Both systemic inflammation and metabolic disturbances have effects on the brain9,10. Our group has previously shown that peripheral biomarkers and gene transcripts related to glucose and lipid metabolism predicted response to the anti-inflammatory effects of infliximab in patients with depression4,11. We have also recently demonstrated that markers of altered glucose metabolism were associated with decreased functional connectivity in reward circuitry, an effect that was only seen in individuals with increased inflammation in patients with depression2.
These relationships have not been investigated relative to negative symptoms of schizophrenia, which are also marked by alterations in reward processing12. Accordingly, we examined negative symptoms and non-fasting levels of plasma lipid markers as well as plasma concentrations of two of the most commonly altered cytokines in patients with schizophrenia: tumor necrosis factor (TNF) and interleukin-6 (IL-6), which have both been shown to be associated with negative symptoms13,14. We also repeated the analyses in a second independent dataset in order to replicate these findings.
Sociodemographic and clinical variables as well as immune and metabolic marker concentrations for the primary and replication sample are shown in Table 1.
Table 1.
Sociodemographic and clinical variables as well as immune and metabolic marker concentrations in the primary sample (n = 52 patients) and the replication sample (n = 65).
| Primary sample | Replication sample | |
|---|---|---|
| Age | 51.3 (9.2) | 41.69 (12.4) |
| Sex | 49/52 male (94.2%) | 34/65 male (52.3%) |
| Race | 39/52 black (75%) | 46/65 black (70.8%) |
| Smoking | 26/52 smoker (50%) | 8 cigarettes smoked daily (9.5) |
| BMI | 31.4 (6.8) | 32.2 (7.7) |
| PANSS total score | 60.6 (14.5) | 70.9 (16.7) |
| PANSS positive subscale score | 15.8 (4.8) | 18.8 (6.4) |
| PANSS negative subscale score | 16.6 (6.0) | 16.1 (5.8) |
| PANSS general subscale score | 28.2 (7.8) | 36.0 (9.6) |
| Total cholesterol | 176 (120–289) | 161 (86–283) |
| LDL | 111 (46.8–195) | 89 (20–181) |
| ln TNF (mean-centered) | −0.32 (−1.53 to 3.24) | 1.78 (−1.90 to 3.69) |
| ln IL-6 (mean-centered) | −0.21 (−2.67 to 3.88) | 1.62 (0.29 to 6.63) |
All variables are shown as means and standard deviations or proportions, except for TNF, IL-6, cholesterol, LDL, which are shown as median and min/max.
BMI body mass index, PANSS positive and negative syndrome scale, LDL low-density lipoprotein, ln TNF natural log of tumor necrosis factor, ln IL-6 natural log of interleukin-6.
Of the metabolic markers, only total cholesterol (r = 0.387, p = 0.005) and LDL (r = 0.356, p = 0.009) were significantly correlated with the PANSS negative subscale score (Fig. 1).
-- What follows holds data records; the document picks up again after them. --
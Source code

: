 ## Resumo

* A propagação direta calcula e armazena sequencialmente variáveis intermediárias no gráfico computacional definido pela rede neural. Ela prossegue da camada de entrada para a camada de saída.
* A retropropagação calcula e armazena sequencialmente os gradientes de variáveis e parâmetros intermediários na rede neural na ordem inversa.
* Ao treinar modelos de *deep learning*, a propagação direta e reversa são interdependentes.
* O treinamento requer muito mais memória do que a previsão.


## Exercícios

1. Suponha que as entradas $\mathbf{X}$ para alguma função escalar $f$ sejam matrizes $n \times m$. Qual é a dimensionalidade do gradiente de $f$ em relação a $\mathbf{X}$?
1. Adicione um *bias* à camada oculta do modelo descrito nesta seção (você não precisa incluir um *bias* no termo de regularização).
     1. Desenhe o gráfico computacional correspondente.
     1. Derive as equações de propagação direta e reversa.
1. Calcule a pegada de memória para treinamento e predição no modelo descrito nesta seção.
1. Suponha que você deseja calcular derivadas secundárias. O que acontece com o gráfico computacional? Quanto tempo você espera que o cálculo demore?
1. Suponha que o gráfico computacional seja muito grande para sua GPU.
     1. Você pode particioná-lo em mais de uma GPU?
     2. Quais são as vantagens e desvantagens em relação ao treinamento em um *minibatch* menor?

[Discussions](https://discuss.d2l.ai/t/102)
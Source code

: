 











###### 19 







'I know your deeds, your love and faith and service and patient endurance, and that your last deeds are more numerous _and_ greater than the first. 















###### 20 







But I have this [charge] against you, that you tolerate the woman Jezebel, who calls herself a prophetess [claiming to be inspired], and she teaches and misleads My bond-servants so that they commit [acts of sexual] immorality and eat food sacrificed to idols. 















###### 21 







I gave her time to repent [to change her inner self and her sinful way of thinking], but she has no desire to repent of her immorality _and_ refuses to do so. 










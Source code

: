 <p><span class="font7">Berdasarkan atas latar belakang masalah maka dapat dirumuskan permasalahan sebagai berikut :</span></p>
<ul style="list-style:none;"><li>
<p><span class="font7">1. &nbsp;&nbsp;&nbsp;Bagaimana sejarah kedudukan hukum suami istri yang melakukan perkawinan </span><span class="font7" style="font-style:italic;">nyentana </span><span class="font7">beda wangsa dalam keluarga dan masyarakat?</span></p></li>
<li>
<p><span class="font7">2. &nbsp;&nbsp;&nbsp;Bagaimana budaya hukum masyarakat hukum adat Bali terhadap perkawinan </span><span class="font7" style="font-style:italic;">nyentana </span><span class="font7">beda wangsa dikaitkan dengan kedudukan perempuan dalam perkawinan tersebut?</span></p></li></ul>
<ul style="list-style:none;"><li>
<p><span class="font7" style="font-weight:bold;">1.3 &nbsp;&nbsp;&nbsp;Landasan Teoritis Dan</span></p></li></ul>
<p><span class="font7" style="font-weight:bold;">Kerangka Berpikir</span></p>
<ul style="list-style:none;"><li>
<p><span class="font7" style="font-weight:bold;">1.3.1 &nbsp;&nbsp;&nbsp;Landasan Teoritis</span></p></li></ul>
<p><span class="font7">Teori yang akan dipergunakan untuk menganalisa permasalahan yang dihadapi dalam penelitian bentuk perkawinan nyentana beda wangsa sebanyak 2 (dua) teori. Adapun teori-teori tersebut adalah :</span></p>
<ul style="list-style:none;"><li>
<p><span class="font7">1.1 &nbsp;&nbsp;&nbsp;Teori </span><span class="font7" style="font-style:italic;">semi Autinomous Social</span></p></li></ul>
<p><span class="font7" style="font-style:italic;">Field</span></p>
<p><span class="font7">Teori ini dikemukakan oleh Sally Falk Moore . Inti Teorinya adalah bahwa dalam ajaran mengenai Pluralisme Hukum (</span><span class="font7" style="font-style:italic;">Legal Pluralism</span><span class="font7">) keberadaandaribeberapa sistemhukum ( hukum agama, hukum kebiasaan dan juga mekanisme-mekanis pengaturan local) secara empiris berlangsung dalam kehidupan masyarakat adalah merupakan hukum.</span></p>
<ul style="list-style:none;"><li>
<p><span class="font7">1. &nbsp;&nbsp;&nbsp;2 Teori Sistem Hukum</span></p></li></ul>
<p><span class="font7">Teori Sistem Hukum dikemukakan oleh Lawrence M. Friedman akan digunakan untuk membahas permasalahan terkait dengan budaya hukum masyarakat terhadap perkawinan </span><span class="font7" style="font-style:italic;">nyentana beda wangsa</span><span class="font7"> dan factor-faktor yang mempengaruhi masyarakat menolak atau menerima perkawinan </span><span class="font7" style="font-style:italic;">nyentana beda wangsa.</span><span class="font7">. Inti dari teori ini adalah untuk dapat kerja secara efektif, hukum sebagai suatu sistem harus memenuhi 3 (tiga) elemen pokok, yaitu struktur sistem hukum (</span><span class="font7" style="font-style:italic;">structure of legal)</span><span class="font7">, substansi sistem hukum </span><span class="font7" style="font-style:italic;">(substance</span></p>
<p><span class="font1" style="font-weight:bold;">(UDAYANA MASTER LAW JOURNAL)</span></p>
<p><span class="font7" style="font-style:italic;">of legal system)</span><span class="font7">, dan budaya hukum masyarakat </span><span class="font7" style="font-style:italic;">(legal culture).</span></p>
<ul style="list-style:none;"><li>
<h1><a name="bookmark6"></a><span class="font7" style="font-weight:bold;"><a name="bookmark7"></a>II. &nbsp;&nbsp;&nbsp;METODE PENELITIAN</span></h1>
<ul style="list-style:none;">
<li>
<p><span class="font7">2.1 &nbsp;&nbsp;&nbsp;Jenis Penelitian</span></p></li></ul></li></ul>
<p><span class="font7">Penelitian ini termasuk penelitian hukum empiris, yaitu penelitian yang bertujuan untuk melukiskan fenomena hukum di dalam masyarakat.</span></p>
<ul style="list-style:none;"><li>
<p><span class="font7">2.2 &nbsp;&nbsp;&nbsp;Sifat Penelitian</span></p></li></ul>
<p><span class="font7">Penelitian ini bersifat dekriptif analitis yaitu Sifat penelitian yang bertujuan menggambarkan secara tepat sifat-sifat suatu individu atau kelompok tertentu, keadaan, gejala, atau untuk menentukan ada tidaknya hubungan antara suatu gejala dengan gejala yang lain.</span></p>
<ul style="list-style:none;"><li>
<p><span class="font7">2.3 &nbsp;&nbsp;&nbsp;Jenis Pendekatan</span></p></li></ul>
No metabolic markers were correlated with total PANSS score or PANSS positive or general scores. As such, only total cholesterol and LDL, as well as PANSS negative subscale score, were used in subsequent analyses. Cholesterol and LDL had evidence of increased kurtosis/skewness, and as such both values were log-transformed and mean-centered for use in all further analyses. Neither TNF, IL-6, or their combination were significantly correlated with total, positive, negative, and general PANSS scores or individual subscale scores.
Fig. 1. Correlations between Positive and Negative Syndrome Scale (PANSS) Negative Symptom Subscale Score and total cholesterol and low-density lipoprotein (LDL).
Of the metabolic markers, only (a) total cholesterol (r = 0.387, p = 0.005) and (b) LDL (r = 0.356, p = 0.009) were significantly correlated with the PANSS negative subscale score. The sample was split between those with high and low inflammation as indexed by a median split of a composite score of tumor necrosis factor (TNF) and interleukin-6 (IL-6). In the low inflammation subgroup (c), there was no relationship between PANSS Negative Symptom Subscale Score and cholesterol (p = 0.514) or LDL (p = 0.317), whereas in the high inflammation subgroup (d) significant correlations were found for total cholesterol (p = 0.001) and LDL (p = 0.002).
The sample was split into a high and low inflammation group based on a median split of the z-scored combination of TNF and IL-6. There was no relationship between PANSS negative symptoms and either cholesterol (r = 0.134, p = 0.514) or LDL (r = 0.204, p = 0.317) in the low inflammation group. In the high inflammation group, there was a significant relationship between PANSS negative symptoms and both cholesterol (r = 0.599, p = 0.001) and LDL (r = 0.582, p = 0.002) (Fig. 1).
In order to test the interaction effect between inflammatory and metabolic markers, we conducted linear regression models including cytokine group, metabolic marker group, and their interaction in addition to relevant covariates. There was a significant interaction between the TNF group and the LDL group for negative symptoms (p < 0.05), but not for the other markers. The TNF + IL-6 group × LDL group significantly predicted negative symptoms (β = 1.533, p = 0.016) as well as individual negative symptom items including blunted affect (r = 0.293, p = 0.035) and emotional withdrawal (r = 0.346, p = 0.012).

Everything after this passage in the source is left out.